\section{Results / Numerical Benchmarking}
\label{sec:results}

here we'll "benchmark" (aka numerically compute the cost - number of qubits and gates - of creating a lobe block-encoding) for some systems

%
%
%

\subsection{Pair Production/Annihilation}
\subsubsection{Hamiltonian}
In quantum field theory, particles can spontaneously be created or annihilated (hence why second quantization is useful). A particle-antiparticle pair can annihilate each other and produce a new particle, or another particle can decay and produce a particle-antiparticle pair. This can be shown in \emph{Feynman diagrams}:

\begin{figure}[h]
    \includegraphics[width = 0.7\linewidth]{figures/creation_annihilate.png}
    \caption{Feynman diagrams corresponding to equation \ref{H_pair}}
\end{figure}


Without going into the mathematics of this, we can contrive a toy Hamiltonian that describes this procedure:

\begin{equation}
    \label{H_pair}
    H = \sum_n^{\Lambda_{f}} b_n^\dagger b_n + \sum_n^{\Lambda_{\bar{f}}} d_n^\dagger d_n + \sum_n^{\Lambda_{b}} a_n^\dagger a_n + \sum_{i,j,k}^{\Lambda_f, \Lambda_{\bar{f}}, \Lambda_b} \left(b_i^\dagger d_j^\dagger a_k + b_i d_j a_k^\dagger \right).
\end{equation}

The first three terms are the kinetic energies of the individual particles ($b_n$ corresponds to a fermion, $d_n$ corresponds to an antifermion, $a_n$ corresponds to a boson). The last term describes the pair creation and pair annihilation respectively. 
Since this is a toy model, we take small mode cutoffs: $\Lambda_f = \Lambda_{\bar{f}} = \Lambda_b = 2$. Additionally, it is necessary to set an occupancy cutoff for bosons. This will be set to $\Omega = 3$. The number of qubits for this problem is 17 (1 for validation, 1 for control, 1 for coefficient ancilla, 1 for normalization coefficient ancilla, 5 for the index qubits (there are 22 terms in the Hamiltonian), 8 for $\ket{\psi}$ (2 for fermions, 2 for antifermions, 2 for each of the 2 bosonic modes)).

• _TO DO_
Report all lines of the data that include the word "equation".

• _WRITTEN RESPONSE_
    \caption{Feynman diagrams corresponding to equation \ref{H_pair}}
\begin{equation}
\end{equation}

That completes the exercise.